Source data:
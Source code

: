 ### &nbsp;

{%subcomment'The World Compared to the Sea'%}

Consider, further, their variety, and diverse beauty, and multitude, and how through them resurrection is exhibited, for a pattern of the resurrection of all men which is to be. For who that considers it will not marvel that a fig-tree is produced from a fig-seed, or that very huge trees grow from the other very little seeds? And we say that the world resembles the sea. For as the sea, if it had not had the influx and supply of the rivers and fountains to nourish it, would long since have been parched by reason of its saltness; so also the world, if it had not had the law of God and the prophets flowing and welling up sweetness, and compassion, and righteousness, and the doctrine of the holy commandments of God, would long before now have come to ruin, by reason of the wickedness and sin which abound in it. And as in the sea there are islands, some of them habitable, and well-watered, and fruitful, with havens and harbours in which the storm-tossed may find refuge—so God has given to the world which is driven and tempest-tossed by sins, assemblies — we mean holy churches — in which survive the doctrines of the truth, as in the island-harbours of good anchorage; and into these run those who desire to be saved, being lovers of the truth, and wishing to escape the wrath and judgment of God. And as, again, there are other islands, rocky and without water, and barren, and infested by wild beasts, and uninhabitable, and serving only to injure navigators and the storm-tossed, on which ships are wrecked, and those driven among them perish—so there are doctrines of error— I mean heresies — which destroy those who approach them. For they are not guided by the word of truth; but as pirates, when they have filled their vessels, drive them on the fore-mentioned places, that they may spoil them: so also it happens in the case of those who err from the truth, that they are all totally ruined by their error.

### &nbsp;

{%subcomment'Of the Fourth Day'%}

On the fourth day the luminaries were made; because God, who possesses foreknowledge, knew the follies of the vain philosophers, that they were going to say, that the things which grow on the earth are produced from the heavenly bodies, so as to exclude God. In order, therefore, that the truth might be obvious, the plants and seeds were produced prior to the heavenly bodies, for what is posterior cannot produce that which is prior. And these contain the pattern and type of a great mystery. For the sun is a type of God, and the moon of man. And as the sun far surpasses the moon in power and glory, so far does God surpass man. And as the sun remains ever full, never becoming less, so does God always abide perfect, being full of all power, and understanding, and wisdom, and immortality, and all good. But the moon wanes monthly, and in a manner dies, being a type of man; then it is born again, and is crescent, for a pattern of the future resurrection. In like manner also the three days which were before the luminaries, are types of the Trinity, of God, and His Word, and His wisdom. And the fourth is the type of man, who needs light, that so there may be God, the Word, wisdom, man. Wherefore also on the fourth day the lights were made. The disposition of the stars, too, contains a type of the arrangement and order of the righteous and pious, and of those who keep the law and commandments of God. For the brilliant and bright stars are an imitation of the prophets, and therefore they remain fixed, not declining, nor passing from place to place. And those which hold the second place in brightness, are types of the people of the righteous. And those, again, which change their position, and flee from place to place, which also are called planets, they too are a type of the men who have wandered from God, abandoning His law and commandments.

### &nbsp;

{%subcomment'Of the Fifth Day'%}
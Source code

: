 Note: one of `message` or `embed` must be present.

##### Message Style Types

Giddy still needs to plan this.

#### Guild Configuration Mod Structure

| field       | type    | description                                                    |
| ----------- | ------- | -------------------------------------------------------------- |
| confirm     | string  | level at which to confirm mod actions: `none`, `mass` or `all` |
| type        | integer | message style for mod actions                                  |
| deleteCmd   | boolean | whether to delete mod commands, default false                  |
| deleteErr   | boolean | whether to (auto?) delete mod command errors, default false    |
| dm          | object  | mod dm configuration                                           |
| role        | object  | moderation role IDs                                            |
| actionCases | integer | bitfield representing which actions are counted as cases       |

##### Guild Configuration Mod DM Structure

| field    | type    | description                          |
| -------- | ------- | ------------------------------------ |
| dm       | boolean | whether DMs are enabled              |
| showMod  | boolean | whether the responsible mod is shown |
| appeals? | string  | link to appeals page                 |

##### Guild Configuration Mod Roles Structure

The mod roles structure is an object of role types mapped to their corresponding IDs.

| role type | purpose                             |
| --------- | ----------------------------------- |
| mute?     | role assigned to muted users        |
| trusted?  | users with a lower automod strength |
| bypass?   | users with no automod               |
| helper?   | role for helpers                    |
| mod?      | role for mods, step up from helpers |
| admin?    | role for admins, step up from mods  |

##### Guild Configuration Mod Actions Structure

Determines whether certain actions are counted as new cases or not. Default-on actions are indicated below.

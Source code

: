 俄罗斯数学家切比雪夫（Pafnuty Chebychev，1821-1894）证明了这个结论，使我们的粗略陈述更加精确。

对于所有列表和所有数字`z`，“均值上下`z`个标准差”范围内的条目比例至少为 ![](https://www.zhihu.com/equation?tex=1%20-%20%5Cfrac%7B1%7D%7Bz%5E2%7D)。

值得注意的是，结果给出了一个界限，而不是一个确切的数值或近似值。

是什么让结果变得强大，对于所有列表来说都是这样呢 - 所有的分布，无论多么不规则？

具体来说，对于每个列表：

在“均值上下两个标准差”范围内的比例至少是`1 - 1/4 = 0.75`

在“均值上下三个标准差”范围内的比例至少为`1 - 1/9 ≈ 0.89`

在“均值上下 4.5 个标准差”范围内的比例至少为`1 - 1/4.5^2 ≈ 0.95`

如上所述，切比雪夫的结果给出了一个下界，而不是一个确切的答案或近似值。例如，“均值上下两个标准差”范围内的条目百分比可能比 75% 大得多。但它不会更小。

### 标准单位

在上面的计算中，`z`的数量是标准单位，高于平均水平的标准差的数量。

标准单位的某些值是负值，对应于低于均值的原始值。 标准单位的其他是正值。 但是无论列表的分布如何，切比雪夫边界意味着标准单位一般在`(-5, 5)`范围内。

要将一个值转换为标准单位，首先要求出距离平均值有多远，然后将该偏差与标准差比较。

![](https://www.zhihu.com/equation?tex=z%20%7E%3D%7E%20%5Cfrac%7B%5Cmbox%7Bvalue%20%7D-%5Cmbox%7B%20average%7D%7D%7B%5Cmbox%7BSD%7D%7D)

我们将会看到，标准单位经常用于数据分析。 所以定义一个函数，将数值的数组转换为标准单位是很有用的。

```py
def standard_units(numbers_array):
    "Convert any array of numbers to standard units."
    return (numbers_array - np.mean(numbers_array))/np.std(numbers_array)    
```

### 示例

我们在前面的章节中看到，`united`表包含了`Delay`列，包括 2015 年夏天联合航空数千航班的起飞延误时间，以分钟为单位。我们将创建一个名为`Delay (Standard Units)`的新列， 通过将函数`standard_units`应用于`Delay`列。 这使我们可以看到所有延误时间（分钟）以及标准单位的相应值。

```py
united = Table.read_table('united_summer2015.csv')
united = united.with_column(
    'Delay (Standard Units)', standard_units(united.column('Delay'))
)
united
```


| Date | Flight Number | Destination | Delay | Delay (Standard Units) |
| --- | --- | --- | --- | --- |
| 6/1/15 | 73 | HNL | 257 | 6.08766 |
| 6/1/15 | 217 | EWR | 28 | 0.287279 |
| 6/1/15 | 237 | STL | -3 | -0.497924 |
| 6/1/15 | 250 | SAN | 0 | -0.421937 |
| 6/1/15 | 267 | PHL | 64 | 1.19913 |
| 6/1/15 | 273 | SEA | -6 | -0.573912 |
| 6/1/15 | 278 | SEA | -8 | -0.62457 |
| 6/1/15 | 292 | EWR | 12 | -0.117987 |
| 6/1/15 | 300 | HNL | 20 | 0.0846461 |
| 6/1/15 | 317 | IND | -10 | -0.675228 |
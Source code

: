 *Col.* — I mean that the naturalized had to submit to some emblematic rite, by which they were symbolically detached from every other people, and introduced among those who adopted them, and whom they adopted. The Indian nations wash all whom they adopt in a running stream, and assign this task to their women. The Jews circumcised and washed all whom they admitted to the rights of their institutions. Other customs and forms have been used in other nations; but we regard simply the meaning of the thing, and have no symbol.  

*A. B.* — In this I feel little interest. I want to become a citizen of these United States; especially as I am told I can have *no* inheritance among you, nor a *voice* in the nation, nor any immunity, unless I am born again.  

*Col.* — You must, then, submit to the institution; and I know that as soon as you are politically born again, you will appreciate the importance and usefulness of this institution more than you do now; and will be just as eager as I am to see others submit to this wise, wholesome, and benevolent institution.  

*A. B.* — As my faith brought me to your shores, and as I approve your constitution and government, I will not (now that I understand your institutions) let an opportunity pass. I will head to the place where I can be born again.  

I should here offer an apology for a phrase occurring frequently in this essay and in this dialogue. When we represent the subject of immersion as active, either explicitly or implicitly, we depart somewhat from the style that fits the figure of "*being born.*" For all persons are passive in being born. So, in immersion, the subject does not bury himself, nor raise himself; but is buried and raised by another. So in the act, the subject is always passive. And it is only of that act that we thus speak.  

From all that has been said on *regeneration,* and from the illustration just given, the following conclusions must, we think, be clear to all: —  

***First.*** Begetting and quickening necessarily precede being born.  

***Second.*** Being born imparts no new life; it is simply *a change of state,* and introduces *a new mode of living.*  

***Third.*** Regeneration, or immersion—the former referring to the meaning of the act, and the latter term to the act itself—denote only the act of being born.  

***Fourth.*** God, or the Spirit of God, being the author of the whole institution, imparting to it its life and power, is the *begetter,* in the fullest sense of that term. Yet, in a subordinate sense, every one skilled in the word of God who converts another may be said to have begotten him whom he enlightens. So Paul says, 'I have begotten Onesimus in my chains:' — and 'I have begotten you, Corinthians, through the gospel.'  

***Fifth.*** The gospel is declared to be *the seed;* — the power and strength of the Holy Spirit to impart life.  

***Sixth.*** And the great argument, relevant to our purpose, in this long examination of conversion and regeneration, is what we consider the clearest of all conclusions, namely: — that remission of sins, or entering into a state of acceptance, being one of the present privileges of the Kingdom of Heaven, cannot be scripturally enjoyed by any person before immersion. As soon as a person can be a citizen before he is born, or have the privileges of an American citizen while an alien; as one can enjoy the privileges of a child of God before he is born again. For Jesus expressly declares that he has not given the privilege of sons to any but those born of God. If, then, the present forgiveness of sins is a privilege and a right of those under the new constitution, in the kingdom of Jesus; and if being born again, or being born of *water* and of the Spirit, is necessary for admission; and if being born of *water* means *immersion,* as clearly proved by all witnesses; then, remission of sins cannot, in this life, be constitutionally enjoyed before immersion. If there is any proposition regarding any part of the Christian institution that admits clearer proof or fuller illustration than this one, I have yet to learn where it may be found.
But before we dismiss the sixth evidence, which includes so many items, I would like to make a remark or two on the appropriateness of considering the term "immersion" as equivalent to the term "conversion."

Exercise description = Only the lines above from the one with "be born again." through the one with "of being born." should be duplicated, character for character.

Result of the exercise =
*A. B.* — As my faith brought me to your shores, and as I approve your constitution and government, I will not (now that I understand your institutions) let an opportunity pass. I will head to the place where I can be born again.  

I should here offer an apology for a phrase occurring frequently in this essay and in this dialogue. When we represent the subject of immersion as active, either explicitly or implicitly, we depart somewhat from the style that fits the figure of "*being born.*" For all persons are passive in being born. So, in immersion, the subject does not bury himself, nor raise himself; but is buried and raised by another. So in the act, the subject is always passive. And it is only of that act that we thus speak.  

From all that has been said on *regeneration,* and from the illustration just given, the following conclusions must, we think, be clear to all: —  

***First.*** Begetting and quickening necessarily precede being born.  

***Second.*** Being born imparts no new life; it is simply *a change of state,* and introduces *a new mode of living.*  

***Third.*** Regeneration, or immersion—the former referring to the meaning of the act, and the latter term to the act itself—denote only the act of being born.  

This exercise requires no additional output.